Study of defect properties and recombination mechanism in rubidium treated Cu(In, Ga)Se2 solar cells

Heavy alkali-metal treatment of Cu(In,Ga)Se-2 (CIGSe) absorbers has been emerging as a key process for achieving over 23% high conversion efficiencies in CIGSe solar cells. Here, we investigate the effect of rubidium fluoride post-deposition treatment (RbF-PDT) on the electronic and carrier recombination properties of narrow bandgap (narrowgap) gap and wide bandgap (widegap) CIGSe solar cells using thermal admittance spectroscopy (TAS), transient photocapacitance spectroscopy (TPC), as well as time-resolved photoluminescence (TRPL). We find that the activation energy of the main capacitance step in TAS spectra of narrowgap and widegap CIGSe solar cells reduces after RbF-PDT. On the other hand, capacitance-voltage (C-V) and temperature-dependent current-voltage (IVT) measurements demonstrate that the built-in potential, as well as the activation energy E-a, increases upon RbF-PDT both for narrowgap and widegap samples, pointing to reduced interface recombination. TPC revealed an appreciable reduction of the optical response of bulk defects in the narrowgap and widegap CIGSe, suggesting improvement of bulk properties after RbF treatment. TRPL confirmed that RbF-PDT significantly reduces carrier recombination in the bulk of narrowgap and widegap CIGSe absorbers and at the surface, leading to extended carrier lifetimes. Analysis of open-circuit voltage (V-OC) losses due to nonradiative recombination in the bulk of the CIGSe showed a strong correlation between enhanced carrier lifetime and improved V-OC for narrow gap CIGSe cells.
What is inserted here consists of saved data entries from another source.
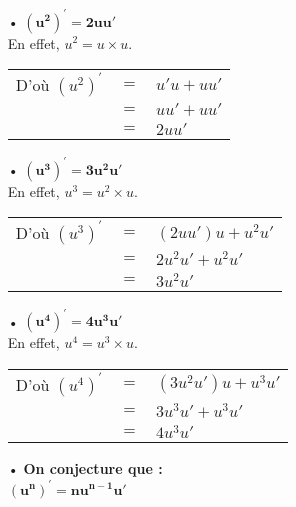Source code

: \begin{itemize}
\item[•] $\mathbf{\left(u^2\right)^{'} = 2uu'}$ \\

En effet, $u^2 = u \times u$. \\

\begin{tabular}{lll}
D'où $\left(u^2\right)^{'}$ & $ = $ & $ u'u + uu' $ \\
& $=$ & $uu' + uu'$ \\
& $=$ & $2uu'$ \\
\end{tabular}

\vspace*{.3cm}

\item[•] $\mathbf{\left(u^3\right)^{'} = 3u^2u'}$ \\

En effet, $u^3 = u^2 \times u$. \\

\begin{tabular}{lll}
D'où $\left(u^3\right)^{'}$ & $ = $ & $ \left(2uu'\right)u + u^2u' $ \\
& $=$ & $2u^2u' + u^2u'$ \\
& $=$ & $3u^2u'$ \\
\end{tabular}

\vspace*{.3cm}

\item[•] $\mathbf{\left(u^4\right)^{'} = 4u^3u'}$ \\

En effet, $u^4 = u^3 \times u$. \\

\begin{tabular}{lll}
D'où $\left(u^4\right)^{'}$ & $ = $ & $ \left(3u^2u'\right)u + u^3u' $ \\
& $=$ & $3u^3u' + u^3u'$ \\
& $=$ & $4u^3u'$ \\
\end{tabular}

\vspace*{.3cm}

\item[•] \textbf{On conjecture que :} \\

$\mathbf{\left(u^n\right)^{'} = nu^{n-1}u'}$
\end{itemize}


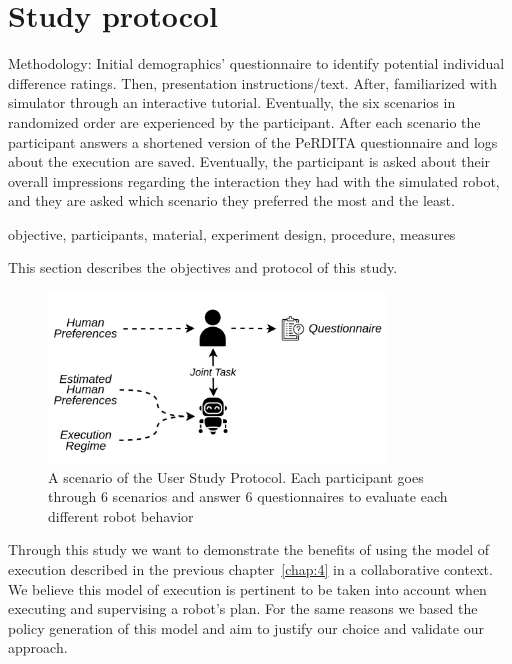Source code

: \section{Study protocol}

Methodology: 
Initial demographics' questionnaire to identify potential individual difference ratings. Then, presentation instructions/text. After, familiarized with simulator through an interactive tutorial. Eventually, the six scenarios in randomized order are experienced by the participant. After each scenario the participant answers a shortened version of the PeRDITA questionnaire and logs about the execution are saved. Eventually, the participant is asked about their overall impressions regarding the interaction they had with the simulated robot, and they are asked which scenario they preferred the most and the least. 

objective, participants, material, experiment design, procedure, measures

This section describes the objectives and protocol of this study.  



\begin{figure}
    \centering
    \includegraphics[width=0.8\textwidth]{images/Chapter5/UserStudyProcedure.png}
    \caption{A scenario of the User Study Protocol. Each participant goes through 6 scenarios and answer 6 questionnaires to evaluate each different robot behavior}
    \label{fig:user_study_protocol}
\end{figure}




Through this study we want to demonstrate the benefits of using the model of execution described in the previous chapter~\ref{chap:4} in a collaborative context. We believe this model of execution is pertinent to be taken into account when executing and supervising a robot's plan. For the same reasons we based the policy generation of this model and aim to justify our choice and validate our approach.

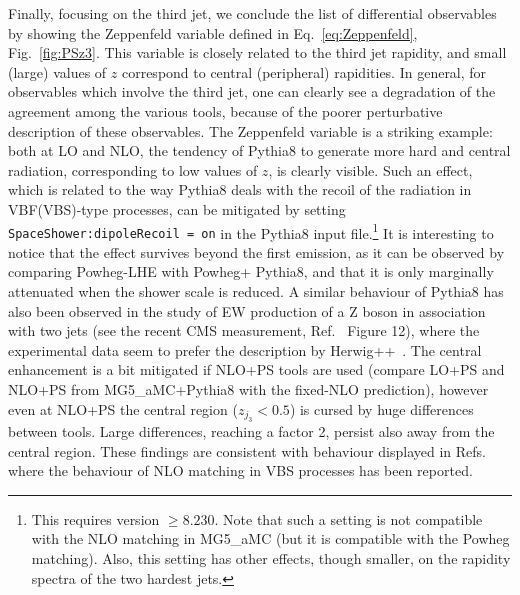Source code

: \documentclass[twocolumn,epjc3]{svjour3} %
\newcommand{\PZ}{\ensuremath{\text{Z}}\xspace}
\begin{document}
Finally, focusing on the third jet, we conclude the list of differential observables by showing the Zeppenfeld variable defined in Eq.~\eqref{eq:Zeppenfeld}, Fig.~\ref{fig:PSz3}. This
variable is closely related to the third jet rapidity, and small (large) values of $z$ correspond to central (peripheral) rapidities. In general, for observables which involve the third jet, one
can clearly see a degradation of the agreement among the various tools, because of the poorer perturbative description of these observables. The Zeppenfeld variable is
a striking example: both at LO and NLO, the tendency of {\sc Pythia8} to generate more hard and central radiation, corresponding to low values of $z$,
is clearly visible. Such an effect, which is related to the way {\sc Pythia8} deals with the recoil of the radiation in VBF(VBS)-type processes,
can be mitigated by setting {\tt SpaceShower:dipole\-Recoil = on} in the {\sc Pythia8} input file.\footnote{This requires version $\ge8.230$.
Note that such a setting is not compatible with the NLO matching
in {\sc MG5\_aMC} (but it is compatible with the {\sc Powheg} matching). Also, this setting has other
effects, though smaller, on the rapidity spectra of the two hardest jets.} It is interesting to notice that
the effect survives beyond the first emission, as it can be observed by comparing {\sc Powheg-LHE} with {\sc Powheg+ Pythia8}, and that
it is only marginally attenuated when the shower scale is reduced. A similar
behaviour of {\sc Pythia8}
has also been observed in the study of EW production of a $\PZ$ boson in association with two jets (see the recent CMS measurement,
Ref.~\cite{Sirunyan:2017jej} Figure 12), where the experimental data seem to prefer the description by {\sc Herwig++}~\cite{Bahr:2008pv, Bellm:2013hwb}.
The central enhancement
is a bit mitigated if NLO+PS tools are used (compare LO+PS and NLO+PS from {\sc MG5\_aMC+Pythia8} with the fixed-NLO prediction), however even at NLO+PS the central region
($z_{j_3}<0.5$) is cursed by huge differences between tools. Large differences, reaching a factor 2, persist also away from the central region. These findings are consistent with behaviour displayed in Refs.~\cite{Jager:2011ms,Jager:2012xk,Jager:2013mu,Jager:2013iza,Schissler:2013nga} where the behaviour of NLO matching in VBS processes has been reported.\\
\end{document}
In contrast, although we observed a substantial decrease of V-OC losses in widegap CIGSe bulk, the analysis indicated that the key to photovoltaic performance enhancement is improved interface quality.

Automated summary

The post-deposition treatment of rubidium fluoride has been found to significantly influence the electronic and carrier recombination properties of narrowgap and widegap CIGSe solar cells, resulting in improved interface quality and reduced optical response of bulk defects after treatment. The treatment also leads to extended carrier lifetimes and a correlation between enhanced carrier lifetime and improved open-circuit voltage for narrow gap CIGSe cells. Overall, the key to photovoltaic performance enhancement seems to lie in the improved interface quality.